なんか、バカみたいだろ。俺は夢中になって、浮かれて、けど、お前はそんなことをするためにうちに来たんじゃない? 本当に怪我をしてる俺の世話だけするつもりなのかよ
「その……貴方の身体が壊れそう」
「……」
「毎晩なんて、したら、誉さんの身体、砕けそうで」
「……は、はぁぁぁぁぁ?」
「だから、今夜はしません」
「ちょ」
何言ってんだ。こいつ、本気で心配した顔して、何ほざいてんだ。どう見たってセックスで壊れそうなほど華奢な身体してないだろ。ふ、太ってはいないけど、細いわけでも、すらりとしてるわけでもない。そんな俺のことを、なんて顔して見てんだ。
「ちょっ」
「したいけど、我慢します」
「し、したいならっ」
「我慢します!」
「お、おいっ、ぁっ……ぁン」
切なげに、大事な宝物みたいになんて触れなくていいっつうの。壊れないし、男だし、むしろ、そのほうが切ないっつうの。俺は、その気満々だったのに。
「っ、誉、さんっ」
「ぁ、ちょっ、ンっ……」
「俺のも触って」
下着をズリ下ろされて、跳ねるように飛び出したお互いのペニスを握り締める。
「っ、誉っ」
ガチガチじゃん。
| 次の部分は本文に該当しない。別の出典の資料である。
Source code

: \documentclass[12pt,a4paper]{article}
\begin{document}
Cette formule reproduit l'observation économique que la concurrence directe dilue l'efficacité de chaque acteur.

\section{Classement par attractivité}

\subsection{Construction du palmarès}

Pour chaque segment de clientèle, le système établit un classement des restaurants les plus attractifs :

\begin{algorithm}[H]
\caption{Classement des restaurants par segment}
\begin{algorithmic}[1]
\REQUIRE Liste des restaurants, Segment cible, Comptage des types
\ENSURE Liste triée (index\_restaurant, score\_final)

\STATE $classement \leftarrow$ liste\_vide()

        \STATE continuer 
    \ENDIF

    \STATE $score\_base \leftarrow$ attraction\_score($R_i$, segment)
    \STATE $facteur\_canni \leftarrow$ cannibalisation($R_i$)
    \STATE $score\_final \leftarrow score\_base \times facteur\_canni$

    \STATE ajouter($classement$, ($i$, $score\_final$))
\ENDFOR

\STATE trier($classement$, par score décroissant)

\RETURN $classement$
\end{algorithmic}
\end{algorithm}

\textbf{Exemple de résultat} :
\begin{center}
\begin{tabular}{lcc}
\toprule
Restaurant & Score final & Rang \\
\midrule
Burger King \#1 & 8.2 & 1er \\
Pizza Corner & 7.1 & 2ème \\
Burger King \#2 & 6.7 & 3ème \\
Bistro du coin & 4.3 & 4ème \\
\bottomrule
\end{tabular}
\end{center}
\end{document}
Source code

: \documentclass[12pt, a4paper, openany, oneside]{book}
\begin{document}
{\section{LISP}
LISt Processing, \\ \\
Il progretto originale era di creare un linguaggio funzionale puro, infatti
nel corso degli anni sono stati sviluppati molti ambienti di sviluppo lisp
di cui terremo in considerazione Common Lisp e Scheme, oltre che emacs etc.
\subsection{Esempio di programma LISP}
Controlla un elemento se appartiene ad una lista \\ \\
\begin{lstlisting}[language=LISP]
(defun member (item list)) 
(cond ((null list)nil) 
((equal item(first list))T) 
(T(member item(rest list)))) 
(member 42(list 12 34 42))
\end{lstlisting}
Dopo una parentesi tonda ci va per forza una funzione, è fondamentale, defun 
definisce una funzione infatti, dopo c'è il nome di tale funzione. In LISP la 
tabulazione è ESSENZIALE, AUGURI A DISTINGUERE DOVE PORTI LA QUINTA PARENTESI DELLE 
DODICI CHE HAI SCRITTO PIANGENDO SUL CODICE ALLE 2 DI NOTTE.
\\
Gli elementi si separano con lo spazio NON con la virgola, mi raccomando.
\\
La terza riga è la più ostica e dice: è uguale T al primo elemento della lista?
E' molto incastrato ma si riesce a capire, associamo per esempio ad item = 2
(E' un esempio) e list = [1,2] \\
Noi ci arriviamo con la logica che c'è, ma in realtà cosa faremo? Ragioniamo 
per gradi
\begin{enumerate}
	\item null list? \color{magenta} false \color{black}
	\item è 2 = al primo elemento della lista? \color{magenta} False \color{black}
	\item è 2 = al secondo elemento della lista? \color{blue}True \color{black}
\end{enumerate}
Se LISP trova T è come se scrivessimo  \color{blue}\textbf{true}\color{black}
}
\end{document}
服越しに、ケツんとこで確かめた時よりもずっと硬くて熱くて、そそり立った真紀のペニスを左手でぎこちなく握った。
「っ、ほまれ」
苦しそうに俺の名前を呼んで、右利きの俺の拙い手つきにも気持ちイイって顔をしてる。
「あっン、真紀っ、俺の」
「硬くなってる」
そりゃ、そうだよ。お前とセックスしたかったんだから。
「あっあぁっン、そこ、カリんとこ、もっと擦って、真紀も、ここ、気持ちイイ、だろ?」
言いながら、先端を爪で優しく引っ掻きながら、指のワッカできつく扱いた。真紀の手がそれを真似して、俺のペニスを同じように愛撫する。
「あっ、はぁっン、それ、好きっ、真紀」
大きく足を開いて、ペニスを真紀の掌に擦りつけて。
「ん、ぁン、キス、欲し……ン、んんっ」
薄く開いた唇に差し込まれる舌を待ってた。しゃぶりついて、何度も扱いて、やらしい音を立てながら、唇をびしょ濡れにするほど激しいキスを貪り合う。手も先走りでびしょ濡れだ。
「あっ、ン、真紀」
荒い呼吸を繰り返す唇をぺろりと舐めてから、噛み付く。
「明日は? ダメ」
「っ」
あーあ、俺があのビシッとシチサンを崩したかったのに。楽しみにしてたのに。そのつもりで、風呂入ったのに。
「あ、したは、します」
「ぁ、ン、そこ、強く、してっ、ぁ、それ、イきそっ」
壊れないっつうの。
「真紀の手、気持ちイイ、好き」
「きょ、は、我慢してるんだから、あまり、煽らない、でっ」
「ぁ、あっ、ン、イくっ、真紀っ、イくっ」
煽ってるのはお前だろ。お預けなんて、恋愛慣れした男みたいなこと、天然ぶちかましてやりやがって。けど――。
「っ、誉、さん」
「あ、あ、あ、イくっ、ン、んんんんっ」
けど、本当に愛しいってわかる優しい手で、俺を抱き締めながら、優しいキスをされて、これはこれで、最高に気持ちイイから、甘んじてそのお預けプレイを堪能するのもいいかなって、思った。